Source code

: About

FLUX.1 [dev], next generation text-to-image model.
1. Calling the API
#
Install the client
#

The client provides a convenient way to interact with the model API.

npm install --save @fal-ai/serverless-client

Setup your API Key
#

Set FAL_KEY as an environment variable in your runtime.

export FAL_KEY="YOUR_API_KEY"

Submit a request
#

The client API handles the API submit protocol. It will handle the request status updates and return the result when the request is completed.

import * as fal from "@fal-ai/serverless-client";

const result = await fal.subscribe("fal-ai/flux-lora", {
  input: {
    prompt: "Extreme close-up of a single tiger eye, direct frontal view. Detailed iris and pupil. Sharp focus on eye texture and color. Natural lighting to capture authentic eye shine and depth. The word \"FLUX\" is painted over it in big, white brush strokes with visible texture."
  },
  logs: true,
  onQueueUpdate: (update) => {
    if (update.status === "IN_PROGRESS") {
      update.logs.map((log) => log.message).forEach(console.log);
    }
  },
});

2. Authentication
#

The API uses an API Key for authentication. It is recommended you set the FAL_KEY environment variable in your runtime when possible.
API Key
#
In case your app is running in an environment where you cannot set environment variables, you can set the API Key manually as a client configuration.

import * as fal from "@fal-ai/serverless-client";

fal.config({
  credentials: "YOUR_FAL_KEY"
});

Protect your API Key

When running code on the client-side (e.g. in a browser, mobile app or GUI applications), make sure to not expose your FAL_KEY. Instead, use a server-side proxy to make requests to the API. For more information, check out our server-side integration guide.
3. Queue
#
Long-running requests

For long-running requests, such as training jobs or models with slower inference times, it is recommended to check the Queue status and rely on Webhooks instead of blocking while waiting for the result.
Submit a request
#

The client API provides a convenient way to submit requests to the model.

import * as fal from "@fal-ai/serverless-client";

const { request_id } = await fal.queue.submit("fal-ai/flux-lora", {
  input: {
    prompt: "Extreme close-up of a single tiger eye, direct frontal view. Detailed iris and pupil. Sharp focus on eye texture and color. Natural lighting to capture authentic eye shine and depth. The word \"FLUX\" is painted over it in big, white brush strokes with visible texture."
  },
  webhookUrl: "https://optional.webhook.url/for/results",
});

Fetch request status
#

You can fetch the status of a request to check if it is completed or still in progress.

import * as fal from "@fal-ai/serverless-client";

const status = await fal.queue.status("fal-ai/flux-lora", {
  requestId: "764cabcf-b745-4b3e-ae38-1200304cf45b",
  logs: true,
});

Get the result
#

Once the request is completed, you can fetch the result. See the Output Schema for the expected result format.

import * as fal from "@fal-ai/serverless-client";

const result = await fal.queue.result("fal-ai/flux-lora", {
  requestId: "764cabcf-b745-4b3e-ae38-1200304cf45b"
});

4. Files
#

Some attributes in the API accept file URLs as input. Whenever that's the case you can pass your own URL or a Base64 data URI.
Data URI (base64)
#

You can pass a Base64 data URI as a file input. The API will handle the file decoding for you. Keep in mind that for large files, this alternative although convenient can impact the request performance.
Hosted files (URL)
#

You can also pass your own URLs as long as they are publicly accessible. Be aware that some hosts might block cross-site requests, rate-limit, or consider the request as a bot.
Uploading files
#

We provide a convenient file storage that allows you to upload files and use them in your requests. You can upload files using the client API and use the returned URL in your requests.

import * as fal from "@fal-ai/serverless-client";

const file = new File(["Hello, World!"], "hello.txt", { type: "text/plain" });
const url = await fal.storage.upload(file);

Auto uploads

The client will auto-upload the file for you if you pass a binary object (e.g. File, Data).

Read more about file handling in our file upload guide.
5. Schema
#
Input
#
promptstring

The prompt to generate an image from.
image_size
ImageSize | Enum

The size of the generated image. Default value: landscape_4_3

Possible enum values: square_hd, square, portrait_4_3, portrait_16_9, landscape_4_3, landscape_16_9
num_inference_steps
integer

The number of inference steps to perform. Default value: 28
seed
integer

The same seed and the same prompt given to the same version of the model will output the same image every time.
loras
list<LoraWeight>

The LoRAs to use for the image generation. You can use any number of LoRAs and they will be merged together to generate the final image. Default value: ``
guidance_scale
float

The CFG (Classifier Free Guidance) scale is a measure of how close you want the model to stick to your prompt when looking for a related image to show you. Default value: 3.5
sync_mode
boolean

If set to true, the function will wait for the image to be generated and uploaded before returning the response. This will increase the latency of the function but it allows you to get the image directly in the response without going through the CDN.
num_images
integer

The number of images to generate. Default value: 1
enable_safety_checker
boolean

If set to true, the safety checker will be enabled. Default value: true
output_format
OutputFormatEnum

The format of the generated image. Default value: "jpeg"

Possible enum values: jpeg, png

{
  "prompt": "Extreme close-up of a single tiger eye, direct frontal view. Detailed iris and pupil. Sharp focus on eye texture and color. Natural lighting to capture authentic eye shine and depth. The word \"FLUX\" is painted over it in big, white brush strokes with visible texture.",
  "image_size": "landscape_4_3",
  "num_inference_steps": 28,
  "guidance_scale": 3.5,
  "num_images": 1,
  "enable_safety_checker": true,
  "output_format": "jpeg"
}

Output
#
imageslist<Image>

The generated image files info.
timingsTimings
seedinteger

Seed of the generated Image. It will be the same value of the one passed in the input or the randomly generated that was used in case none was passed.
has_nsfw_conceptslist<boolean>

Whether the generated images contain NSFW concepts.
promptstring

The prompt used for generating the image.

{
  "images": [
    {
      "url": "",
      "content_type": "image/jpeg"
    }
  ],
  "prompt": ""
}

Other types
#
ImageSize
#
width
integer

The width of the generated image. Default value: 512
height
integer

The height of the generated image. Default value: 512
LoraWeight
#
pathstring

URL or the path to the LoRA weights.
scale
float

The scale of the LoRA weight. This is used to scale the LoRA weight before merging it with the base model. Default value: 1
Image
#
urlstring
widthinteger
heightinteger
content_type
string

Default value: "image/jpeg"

## Exercise description
The answer must be an exact copy of every record above.

## Result of this task
Source code

: About

FLUX.1 [dev], next generation text-to-image model.
1. Calling the API
#
Install the client
#

The client provides a convenient way to interact with the model API.

npm install --save @fal-ai/serverless-client

Setup your API Key
#

Set FAL_KEY as an environment variable in your runtime.

export FAL_KEY="YOUR_API_KEY"

Submit a request
#

The client API handles the API submit protocol. It will handle the request status updates and return the result when the request is completed.

import * as fal from "@fal-ai/serverless-client";

const result = await fal.subscribe("fal-ai/flux-lora", {
  input: {
    prompt: "Extreme close-up of a single tiger eye, direct frontal view. Detailed iris and pupil. Sharp focus on eye texture and color. Natural lighting to capture authentic eye shine and depth. The word \"FLUX\" is painted over it in big, white brush strokes with visible texture."
  },
  logs: true,
  onQueueUpdate: (update) => {
    if (update.status === "IN_PROGRESS") {
      update.logs.map((log) => log.message).forEach(console.log);
    }
  },
});

2. Authentication
#

The API uses an API Key for authentication. It is recommended you set the FAL_KEY environment variable in your runtime when possible.
API Key
#
In case your app is running in an environment where you cannot set environment variables, you can set the API Key manually as a client configuration.

import * as fal from "@fal-ai/serverless-client";

fal.config({
  credentials: "YOUR_FAL_KEY"
});

Protect your API Key

When running code on the client-side (e.g. in a browser, mobile app or GUI applications), make sure to not expose your FAL_KEY. Instead, use a server-side proxy to make requests to the API. For more information, check out our server-side integration guide.
3. Queue
#
Long-running requests

For long-running requests, such as training jobs or models with slower inference times, it is recommended to check the Queue status and rely on Webhooks instead of blocking while waiting for the result.
Submit a request
#

The client API provides a convenient way to submit requests to the model.

import * as fal from "@fal-ai/serverless-client";

const { request_id } = await fal.queue.submit("fal-ai/flux-lora", {
  input: {
    prompt: "Extreme close-up of a single tiger eye, direct frontal view. Detailed iris and pupil. Sharp focus on eye texture and color. Natural lighting to capture authentic eye shine and depth. The word \"FLUX\" is painted over it in big, white brush strokes with visible texture."
  },
  webhookUrl: "https://optional.webhook.url/for/results",
});

Fetch request status
#

You can fetch the status of a request to check if it is completed or still in progress.

import * as fal from "@fal-ai/serverless-client";

const status = await fal.queue.status("fal-ai/flux-lora", {
  requestId: "764cabcf-b745-4b3e-ae38-1200304cf45b",
  logs: true,
});

Get the result
#

Once the request is completed, you can fetch the result. See the Output Schema for the expected result format.

import * as fal from "@fal-ai/serverless-client";

const result = await fal.queue.result("fal-ai/flux-lora", {
  requestId: "764cabcf-b745-4b3e-ae38-1200304cf45b"
});

4. Files
#

Some attributes in the API accept file URLs as input. Whenever that's the case you can pass your own URL or a Base64 data URI.
Data URI (base64)
#

You can pass a Base64 data URI as a file input. The API will handle the file decoding for you. Keep in mind that for large files, this alternative although convenient can impact the request performance.
Hosted files (URL)
#

You can also pass your own URLs as long as they are publicly accessible. Be aware that some hosts might block cross-site requests, rate-limit, or consider the request as a bot.
Uploading files
#

We provide a convenient file storage that allows you to upload files and use them in your requests. You can upload files using the client API and use the returned URL in your requests.

import * as fal from "@fal-ai/serverless-client";

const file = new File(["Hello, World!"], "hello.txt", { type: "text/plain" });
const url = await fal.storage.upload(file);

Auto uploads

The client will auto-upload the file for you if you pass a binary object (e.g. File, Data).

Read more about file handling in our file upload guide.
5. Schema
#
Input
#
promptstring

The prompt to generate an image from.
image_size
ImageSize | Enum

The size of the generated image. Default value: landscape_4_3

Possible enum values: square_hd, square, portrait_4_3, portrait_16_9, landscape_4_3, landscape_16_9
num_inference_steps
integer

The number of inference steps to perform. Default value: 28
seed
integer

The same seed and the same prompt given to the same version of the model will output the same image every time.
loras
list<LoraWeight>

The LoRAs to use for the image generation. You can use any number of LoRAs and they will be merged together to generate the final image. Default value: ``
guidance_scale
float

The CFG (Classifier Free Guidance) scale is a measure of how close you want the model to stick to your prompt when looking for a related image to show you. Default value: 3.5
sync_mode
boolean

If set to true, the function will wait for the image to be generated and uploaded before returning the response. This will increase the latency of the function but it allows you to get the image directly in the response without going through the CDN.
num_images
integer

The number of images to generate. Default value: 1
enable_safety_checker
boolean

If set to true, the safety checker will be enabled. Default value: true
output_format
OutputFormatEnum

The format of the generated image. Default value: "jpeg"

Possible enum values: jpeg, png

{
  "prompt": "Extreme close-up of a single tiger eye, direct frontal view. Detailed iris and pupil. Sharp focus on eye texture and color. Natural lighting to capture authentic eye shine and depth. The word \"FLUX\" is painted over it in big, white brush strokes with visible texture.",
  "image_size": "landscape_4_3",
  "num_inference_steps": 28,
  "guidance_scale": 3.5,
  "num_images": 1,
  "enable_safety_checker": true,
  "output_format": "jpeg"
}

Output
#
imageslist<Image>

The generated image files info.
timingsTimings
seedinteger

Seed of the generated Image. It will be the same value of the one passed in the input or the randomly generated that was used in case none was passed.
has_nsfw_conceptslist<boolean>

Whether the generated images contain NSFW concepts.
promptstring

The prompt used for generating the image.

{
  "images": [
    {
      "url": "",
      "content_type": "image/jpeg"
    }
  ],
  "prompt": ""
}

Other types
#
ImageSize
#
width
integer

The width of the generated image. Default value: 512
height
integer

The height of the generated image. Default value: 512
LoraWeight
#
pathstring

URL or the path to the LoRA weights.
scale
float

The scale of the LoRA weight. This is used to scale the LoRA weight before merging it with the base model. Default value: 1
Image
#
urlstring
widthinteger
heightinteger
content_type
string

Default value: "image/jpeg"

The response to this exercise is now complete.